TASK INSTRUCTIONS »
Leave the pictures aside. Retype exactly the lines from the top of the data below through the one holding "#### Criando uma nova conta".

DATASET ENTRIES »
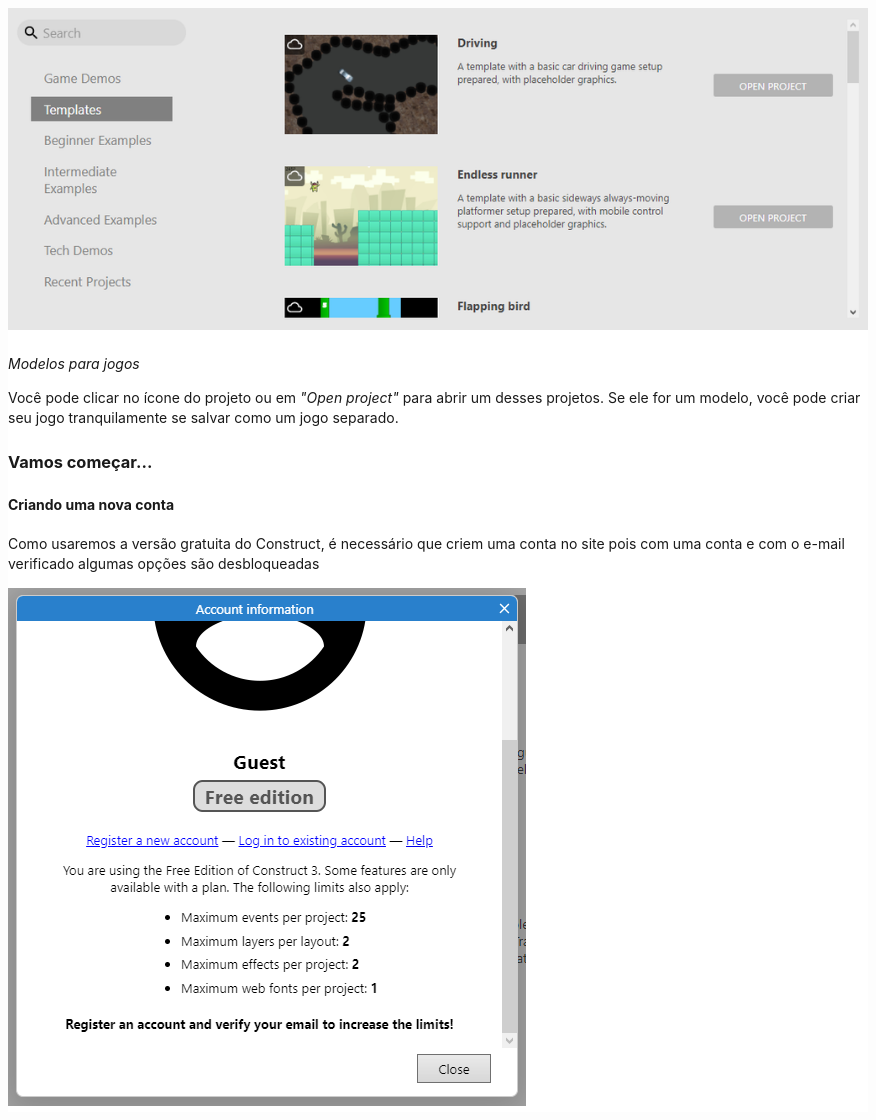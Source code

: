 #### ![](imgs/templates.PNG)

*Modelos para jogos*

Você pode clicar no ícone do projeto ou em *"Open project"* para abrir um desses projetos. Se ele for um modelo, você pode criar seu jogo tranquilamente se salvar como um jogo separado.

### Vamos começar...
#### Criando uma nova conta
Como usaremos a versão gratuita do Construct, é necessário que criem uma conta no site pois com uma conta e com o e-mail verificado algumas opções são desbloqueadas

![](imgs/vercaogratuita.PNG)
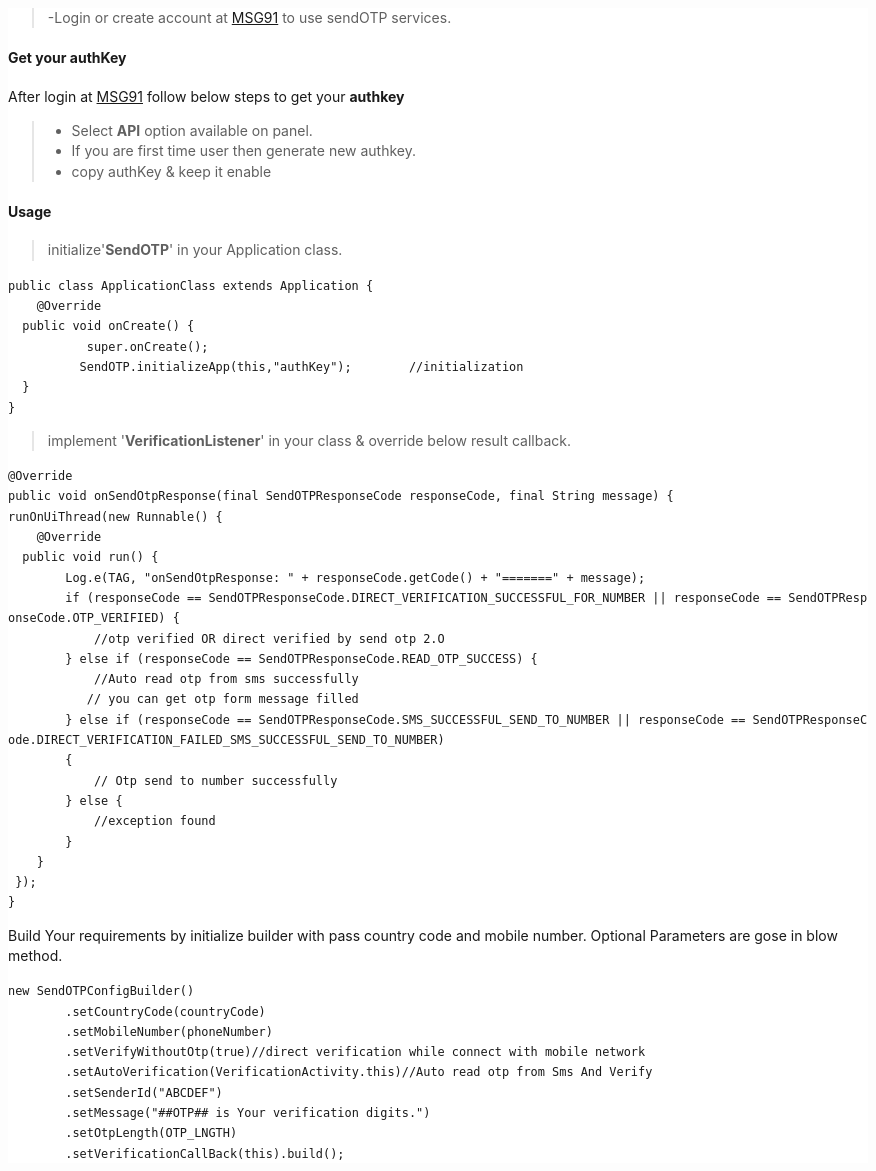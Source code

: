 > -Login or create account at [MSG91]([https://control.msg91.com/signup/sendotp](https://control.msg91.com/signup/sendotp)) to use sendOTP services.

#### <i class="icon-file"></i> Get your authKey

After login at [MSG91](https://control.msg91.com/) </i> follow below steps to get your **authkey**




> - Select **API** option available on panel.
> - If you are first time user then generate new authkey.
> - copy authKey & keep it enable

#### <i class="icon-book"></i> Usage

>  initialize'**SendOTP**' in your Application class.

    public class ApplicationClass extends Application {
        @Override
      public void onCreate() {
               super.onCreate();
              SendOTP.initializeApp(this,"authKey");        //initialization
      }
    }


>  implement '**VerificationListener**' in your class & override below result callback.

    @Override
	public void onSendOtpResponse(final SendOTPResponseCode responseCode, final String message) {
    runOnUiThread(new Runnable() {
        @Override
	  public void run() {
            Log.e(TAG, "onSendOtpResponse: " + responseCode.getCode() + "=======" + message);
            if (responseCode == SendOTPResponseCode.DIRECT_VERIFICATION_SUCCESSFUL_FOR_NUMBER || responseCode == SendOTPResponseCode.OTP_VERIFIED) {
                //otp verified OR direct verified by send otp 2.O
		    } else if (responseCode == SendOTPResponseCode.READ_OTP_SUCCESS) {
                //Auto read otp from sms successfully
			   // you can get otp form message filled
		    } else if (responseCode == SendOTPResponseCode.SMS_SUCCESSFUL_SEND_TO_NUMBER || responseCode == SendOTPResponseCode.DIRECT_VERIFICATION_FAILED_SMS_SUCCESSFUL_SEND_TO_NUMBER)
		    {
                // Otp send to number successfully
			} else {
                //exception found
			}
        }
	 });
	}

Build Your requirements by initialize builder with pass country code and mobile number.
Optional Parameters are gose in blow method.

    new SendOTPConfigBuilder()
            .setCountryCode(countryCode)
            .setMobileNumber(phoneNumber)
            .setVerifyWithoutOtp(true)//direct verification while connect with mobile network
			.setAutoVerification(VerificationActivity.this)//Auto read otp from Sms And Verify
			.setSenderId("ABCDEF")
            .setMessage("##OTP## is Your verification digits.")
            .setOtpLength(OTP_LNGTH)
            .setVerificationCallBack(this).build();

ANSWER SPACE »
Source code

: #### ![](imgs/templates.PNG)

*Modelos para jogos*

Você pode clicar no ícone do projeto ou em *"Open project"* para abrir um desses projetos. Se ele for um modelo, você pode criar seu jogo tranquilamente se salvar como um jogo separado.

### Vamos começar...
#### Criando uma nova conta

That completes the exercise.